21.03.2009 13:35 • #5


@Wohin
Ich kann Dich in dieser Beziehung gut verstehen. Wir suchen uns aufgrund unserer gestörten Selbstwahrnehmung (fast) immer gerade die Partner aus, die uns nicht gut tun. Bei mir sind auch alle Partnerschaften nach dem gleichen selbstzerstörerischen Muster abgelaufen. Nun lebe ich seit 2001 allein ohne familiäre und sonstige Bindungen, und das nur aus Angst, die mich allerdings inzwischen auffrist. Hast Du einen Therapeuten, mit dem Du einen Weg aus diesem negativen Geflecht finden kannst. Es ist ganz wichtig, dass Du diesen Weg findest, um wieder ein glückliches und erfülltes Leben zu leben. Alles andere ist nur noch ein sinnloses Dahinvegetieren.

@Helpness
Gern würde ich auch das Rezept für das "Erlernen des Vertrauens" von Dir bekommen.

Lieben Gruß

Elsa

21.03.2009 13:49 • #6


Hallo Wohin

Das ist sehr schwierig, aber es geht.
Normalerweise lernt man Vertrauen (Urvertrauen) in der frühen Kindheit.
Doch leider hat nicht jeder von uns dieses Glück gehabt (ich auch nicht).

Später kann man es eigentlich nur noch durch Therapie, Umdenken und positive Erfahrungen erlernen (bekommen).

Liebe Grüsse, Helpness

21.03.2009 13:49 • #7


Ich habe schon verschiedene Therapien angefangen, aber nicht das Gefühl gehabt auf den Kern des Problems zu stoßen. Sprich ich habe mich nicht ernst genommen gefühlt und hab sie wieder abgebrochen.

Erst vorgestern habe ich versucht wieder einen Termin bei einem Therapeuten zu bekommen. Aber das ist ja so schwierig! Die Wartezeiten sind mehr wie ein halbes Jahr oder man muss die Therapie selbst bezahlen, was ich mir nicht leisten kann. Ich würde sie gerne machen, wenn sie etwas bringen würde...

Ich bin mir recht sicher, dass das Vetrauen in andere durch die Trennung meiner Eltern gestört wurde.... Aber was soll ich tun. Alleine scaffe ich es vermutlich nicht aus diesem Teufelskreis

21.03.2009 14:19 • #8


Hallo Elsa,

meinst du es ist wirklich richtig ohne jegliche Bezihng zu sein. Freund und Eltern sind für mich im Momnt das wichtigste, was es gibt. Ich würde Zugrunde gehen, wenn ich nicht mal mehr diesen Rückhalt hätte.....
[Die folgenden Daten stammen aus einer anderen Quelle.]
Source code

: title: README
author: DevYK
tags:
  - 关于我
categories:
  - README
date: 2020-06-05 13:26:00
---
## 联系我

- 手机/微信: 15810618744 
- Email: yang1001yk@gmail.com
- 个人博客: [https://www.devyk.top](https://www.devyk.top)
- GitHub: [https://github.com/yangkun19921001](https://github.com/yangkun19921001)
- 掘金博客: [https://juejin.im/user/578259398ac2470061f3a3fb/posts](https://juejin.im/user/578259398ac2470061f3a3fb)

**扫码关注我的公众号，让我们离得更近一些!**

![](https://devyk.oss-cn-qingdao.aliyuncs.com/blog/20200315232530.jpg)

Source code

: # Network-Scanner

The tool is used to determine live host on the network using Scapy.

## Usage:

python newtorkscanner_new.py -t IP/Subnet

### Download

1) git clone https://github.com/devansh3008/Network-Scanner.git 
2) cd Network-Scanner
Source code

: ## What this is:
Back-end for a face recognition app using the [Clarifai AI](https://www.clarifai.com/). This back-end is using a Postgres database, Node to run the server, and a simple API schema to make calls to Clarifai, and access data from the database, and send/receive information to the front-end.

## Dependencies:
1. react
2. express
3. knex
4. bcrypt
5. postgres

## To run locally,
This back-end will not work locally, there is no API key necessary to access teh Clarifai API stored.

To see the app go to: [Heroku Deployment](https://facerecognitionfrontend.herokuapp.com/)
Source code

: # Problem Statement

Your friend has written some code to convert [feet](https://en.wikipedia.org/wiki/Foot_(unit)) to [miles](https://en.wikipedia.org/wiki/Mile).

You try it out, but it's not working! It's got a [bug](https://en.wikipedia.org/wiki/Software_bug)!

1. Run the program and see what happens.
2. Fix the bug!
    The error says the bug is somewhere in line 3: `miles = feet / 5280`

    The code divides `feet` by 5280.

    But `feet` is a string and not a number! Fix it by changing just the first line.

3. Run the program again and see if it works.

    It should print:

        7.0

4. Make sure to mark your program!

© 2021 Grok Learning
Mit wem redest du über deine Gefühle? Das Internet kann ja schon hilfreich sein, aber ersetzt doch reelle Menschen und Beziehungen nicht!

21.03.2009 14:23 • #9


Hallo Wohin

Das ist bei mir ähnlich.
Meine ersten drei Lebensmonate habe ich isoliert in einer Art Brutkasten verbracht (1959, wegen Magenfunktionsstörung als Neugeborener), später wurde ich in einem mehrjährigen Trennungskrieg meiner "Eltern" von meiner eigenen Mutter emotional missbraucht, und anschliessend noch jahrelang als "Missgeburt" bezeichnet.

Bis zum heutigen Tag war ich noch zu keiner Liebesbeziehung fähig, weil mir das Vertrauen zu mir selbst, und zu anderen gefehlt hat (Angst).

Erst jetzt habe ich angefangen wirklich daran zu arbeiten, es geht, aber man braucht Hilfe dazu.